In February, one of my stressors was deciding how I wanted to celebrate my 30th birthday. I was deciding between a get together at a brewery nearby or at a park – both of which included McDonalds. That train of thought feels so long ago even though it was just a little over a month. As for what occupies my mind on a daily basis now, that feels so minuscule and distant.
The date was picked and the invites were out, but the day I landed back in San Francisco from Thailand it took me less than 24 hours to cancel. I love gathering all of my favorite people together, but a group from all different circles and sharing food didn’t seem like the safest decision. With everything going on and the number of cases rising, I personally didn’t feel good about hosting a celebration.
Instead, I settled for a birthday in quarantine (like we had a choice!) It was a work day like any other, but I felt the love from my network from all over. Coworkers delivered a Panda Express lunch to my doorstep. My two girlfriends ordered McDonalds for dinner and we ate it over a virtual hangout. To my surprise the day felt excessive!
It reminded me of a Berenstain Bears book I read when I was little called, “Too Much Birthday.” I’ve always loved my birthday celebrations, but there are some memories of my previous birthdays that I have buried deep. I’m reminded of the birthdays where I end up in tears. And it wasn’t just me – growing up, friends of mine in elementary school also ended up in tears. I read a [post] recently from The Cut that sums this up perfectly.
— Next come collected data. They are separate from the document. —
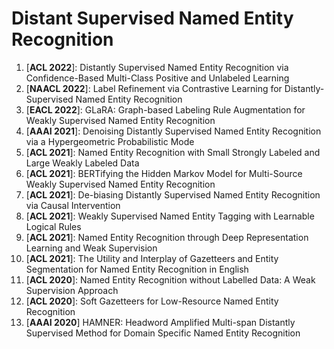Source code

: # Distant Supervised Named Entity Recognition

1. [**ACL 2022**]: Distantly Supervised Named Entity Recognition via Confidence-Based Multi-Class Positive and Unlabeled Learning
2. [**NAACL 2022**]: Label Refinement via Contrastive Learning for Distantly-Supervised Named Entity Recognition
3. [**EACL 2022**]: GLaRA: Graph-based Labeling Rule Augmentation for Weakly Supervised Named Entity Recognition
4. [**AAAI 2021**]: Denoising Distantly Supervised Named Entity Recognition via a Hypergeometric Probabilistic
Mode
5. [**ACL 2021**]: Named Entity Recognition with Small Strongly Labeled and Large Weakly Labeled Data
6. [**ACL 2021**]: BERTifying the Hidden Markov Model for Multi-Source Weakly Supervised Named Entity Recognition
7. [**ACL 2021**]: De-biasing Distantly Supervised Named Entity Recognition via Causal Intervention
8. [**ACL 2021**]: Weakly Supervised Named Entity Tagging with Learnable Logical Rules
9. [**ACL 2021**]: Named Entity Recognition through Deep Representation Learning and Weak Supervision
10. [**ACL 2021**]: The Utility and Interplay of Gazetteers and Entity Segmentation for Named Entity Recognition in English
11. [**ACL 2020**]: Named Entity Recognition without Labelled Data: A Weak Supervision Approach
12. [**ACL 2020**]: Soft Gazetteers for Low-Resource Named Entity Recognition
13. [**AAAI 2020**] HAMNER: Headword Amplified Multi-span Distantly Supervised Method for Domain Specific Named Entity
Recognition
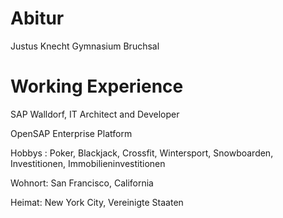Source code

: # Abitur

Justus Knecht Gymnasium Bruchsal 

# Working Experience 

SAP Walldorf, IT Architect and Developer

OpenSAP Enterprise Platform 

Hobbys : Poker, Blackjack, Crossfit, Wintersport, Snowboarden, Investitionen, Immobilieninvestitionen 

Wohnort: San Francisco, California 

Heimat: New York City, Vereinigte Staaten

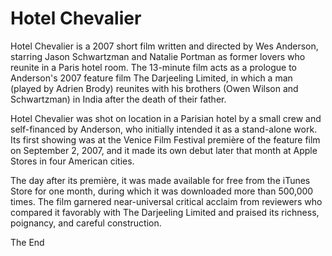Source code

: # Hotel Chevalier

Hotel Chevalier is a 2007 short film written and directed by Wes Anderson, starring Jason Schwartzman and Natalie Portman as former lovers who reunite in a Paris hotel room. The 13-minute film acts as a prologue to Anderson's 2007 feature film The Darjeeling Limited, in which a man (played by Adrien Brody) reunites with his brothers (Owen Wilson and Schwartzman) in India after the death of their father. 

Hotel Chevalier was shot on location in a Parisian hotel by a small crew and self-financed by Anderson, who initially intended it as a stand-alone work. Its first showing was at the Venice Film Festival première of the feature film on September 2, 2007, and it made its own debut later that month at Apple Stores in four American cities. 

The day after its première, it was made available for free from the iTunes Store for one month, during which it was downloaded more than 500,000 times. The film garnered near-universal critical acclaim from reviewers who compared it favorably with The Darjeeling Limited and praised its richness, poignancy, and careful construction.

The End
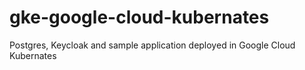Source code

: # gke-google-cloud-kubernates
 Postgres, Keycloak and sample application deployed in Google Cloud Kubernates
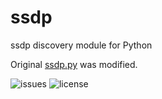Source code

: # ssdp
ssdp discovery module for Python

Original [ssdp.py](https://github.com/fgimian/easysnmp) was modified.

![issues](https://img.shields.io/github/issues/Yadro-Intra/ssdp.svg)
![license](https://img.shields.io/badge/license-Apache%202-blue.svg)
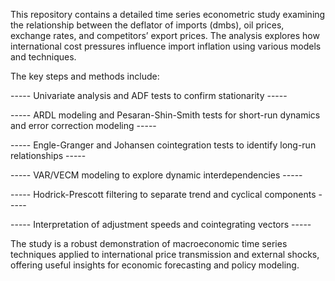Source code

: This repository contains a detailed time series econometric study examining the relationship between the deflator of imports (dmbs), oil prices, exchange rates, and competitors’ export prices. The analysis explores how international cost pressures influence import inflation using various models and techniques.

The key steps and methods include:

----- Univariate analysis and ADF tests to confirm stationarity -----

----- ARDL modeling and Pesaran-Shin-Smith tests for short-run dynamics and error correction modeling -----

----- Engle-Granger and Johansen cointegration tests to identify long-run relationships -----

----- VAR/VECM modeling to explore dynamic interdependencies -----

----- Hodrick-Prescott filtering to separate trend and cyclical components -----

----- Interpretation of adjustment speeds and cointegrating vectors -----

The study is a robust demonstration of macroeconomic time series techniques applied to international price transmission and external shocks, offering useful insights for economic forecasting and policy modeling.
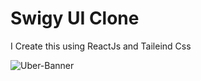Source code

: 
# Swigy UI Clone 
I Create this using ReactJs and Taileind Css

![Uber-Banner](https://github.com/Uditsingh1234/example/assets/141742304/21cc4b9f-1a59-462f-a288-059f44f784e2)
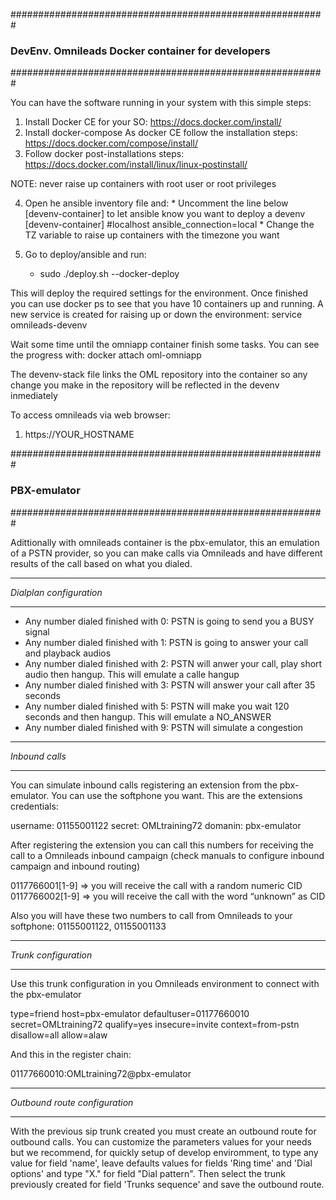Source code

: #########################################################
### DevEnv. Omnileads Docker container for developers ###
#########################################################

You can have the software running in your system with this simple steps:
  1. Install Docker CE for your SO: https://docs.docker.com/install/
  2. Install docker-compose
      As docker CE follow the installation steps: https://docs.docker.com/compose/install/
  3. Follow docker post-installations steps: https://docs.docker.com/install/linux/linux-postinstall/

NOTE: never raise up containers with root user or root privileges

  4. Open he ansible inventory file and:
    * Uncomment the line below [devenv-container] to let ansible know you want to deploy a devenv
        [devenv-container]
        #localhost ansible_connection=local
    * Change the TZ variable to raise up containers with the timezone you want


  5. Go to deploy/ansible and run:
      - sudo ./deploy.sh --docker-deploy

This will deploy the required settings for the environment. Once finished you can use docker ps to see that you have 10 containers up and running.
A new service is created for raising up or down the environment: service omnileads-devenv

Wait some time until the omniapp container finish some tasks. You can see the progress with: docker attach oml-omniapp

The devenv-stack file links the OML repository into the container so any change you make in the repository will be reflected in the devenv inmediately

To access omnileads via web browser:
  1. https://YOUR_HOSTNAME


#########################################################
###                   PBX-emulator                    ###
#########################################################

Adittionally with omnileads container is the pbx-emulator, this an emulation of a PSTN provider, so you can make calls via Omnileads and have different results of the call based on what you dialed.

************************
*Dialplan configuration*
************************

  - Any number dialed finished with 0: PSTN is going to send you a BUSY signal
  - Any number dialed finished with 1: PSTN is going to answer your call and playback audios
  - Any number dialed finished with 2: PSTN will anwer your call, play short audio then hangup. This will emulate a calle hangup
  -  Any number dialed finished with 3: PSTN will answer your call after 35 seconds
  - Any number dialed finished with 5: PSTN will make you wait 120 seconds and then hangup. This will emulate a NO_ANSWER
  - Any number dialed finished with 9: PSTN will simulate a congestion

***************
*Inbound calls*
***************
You can simulate inbound calls registering an extension from the pbx-emulator. You can use the softphone you want. This are the extensions credentials:

  username: 01155001122
  secret: OMLtraining72
  domanin: pbx-emulator

After registering the extension you can call this numbers for receiving the call to a Omnileads inbound campaign (check manuals to configure inbound campaign and inbound routing)

  0117766001[1-9] => you will receive the call with a random numeric CID
  0117766002[1-9] => you will receive the call with the word “unknown” as CID

Also you will have these two numbers to call from Omnileads to your softphone: 01155001122, 01155001133

*********************
*Trunk configuration*
*********************

Use this trunk configuration in you Omnileads environment to connect with the pbx-emulator

  type=friend
  host=pbx-emulator
  defaultuser=01177660010
  secret=OMLtraining72
  qualify=yes
  insecure=invite
  context=from-pstn
  disallow=all
  allow=alaw

And this in the register chain:

  01177660010:OMLtraining72@pbx-emulator

******************************
*Outbound route configuration*
******************************

With the previous sip trunk created you must create an outbound route for outbound calls.
You can customize the parameters values for your needs but we recommend, for quickly setup of develop enviromment, to type any value for field 'name', leave defaults values for fields 'Ring time' and 'Dial options' and type "X." for field "Dial pattern". Then select the trunk previously created for field 'Trunks sequence' and save the outbound route.
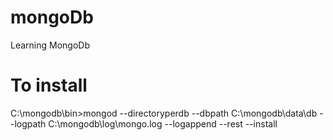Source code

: # mongoDb
Learning MongoDb
# To install
C:\mongodb\bin>mongod --directoryperdb --dbpath C:\mongodb\data\db --logpath C:\mongodb\log\mongo.log --logappend --rest --install
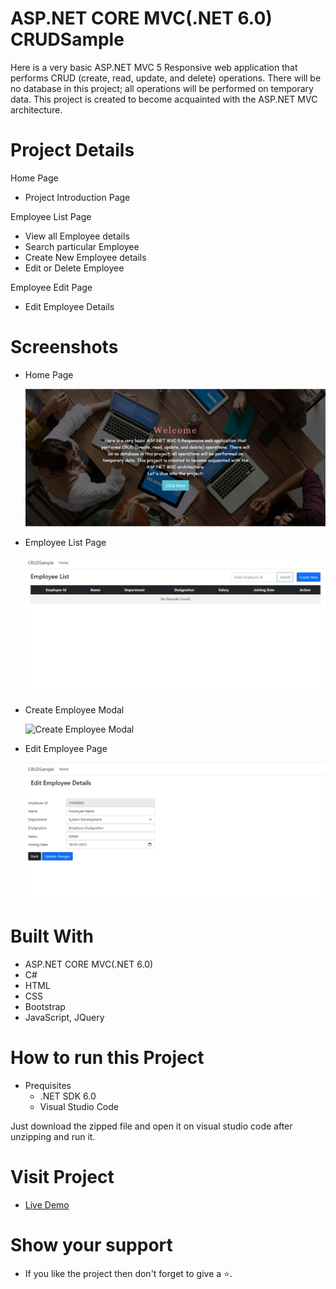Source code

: # ASP.NET CORE MVC(.NET 6.0) CRUDSample

Here is a very basic ASP.NET MVC 5 Responsive web application that performs CRUD (create, read, update, and delete) operations. There will be no database in this project; all operations will be performed on temporary data. This project is created to become acquainted with the ASP.NET MVC architecture.

# Project Details

Home Page

- Project Introduction Page

Employee List Page

- View all Employee details
- Search particular Employee
- Create New Employee details
- Edit or Delete Employee

Employee Edit Page

- Edit Employee Details


# Screenshots

- Home Page

  ![Home Page](wwwroot\screenshots\Home-page.jpg)

- Employee List Page

  ![Employee List Page](wwwroot\screenshots\EmployeeList.jpg)

- Create Employee Modal

  ![Create Employee Modal](screenshots\CreateEmployee.jpg)

- Edit Employee Page

  ![Edit Employee Page](wwwroot\screenshots\EditEmployee.jpg)

# Built With

- ASP.NET CORE MVC(.NET 6.0)
- C#
- HTML
- CSS
- Bootstrap
- JavaScript, JQuery

# How to run this Project

- Prequisites
  - .NET SDK 6.0
  - Visual Studio Code

Just download the zipped file and open it on visual studio code after unzipping and run it.

# Visit Project

- [Live Demo](https://javidvajid.github.io/ASP.NET-MVC-CORE-5-CRUDSample/)


# Show your support

- If you like the project then don't forget to give a ⭐.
This isn’t an emotion that’s often spoken about, so into my adult life, I still describe the feeling as having “too much birthday.” It’s the sensation of feeling so much joy at once that you almost feel lonely, or like you can’t really enjoy the happiness surrounding you.
This year’s “too much birthday” symbolism came in a couple ways. The physical was a nasty stomach ache from all the fast food. Emotionally, it was how annoyed I felt when asked “how I was celebrating that day.” This would have been a perfectly normal question any other time. However, that frustration was met with my internal response of “don’t you know what I’m doing? Staying inside of course!” At the end of the day, I’m lucky to have polite friends who will ask even if it’s merely to extend the conversation beyond “happy birthday.” Mentally, I was equal parts scattered and lonely.
One thing is for certain. It’s a birthday that I won’t ever forget – one in isolation, but still celebrated despite distance.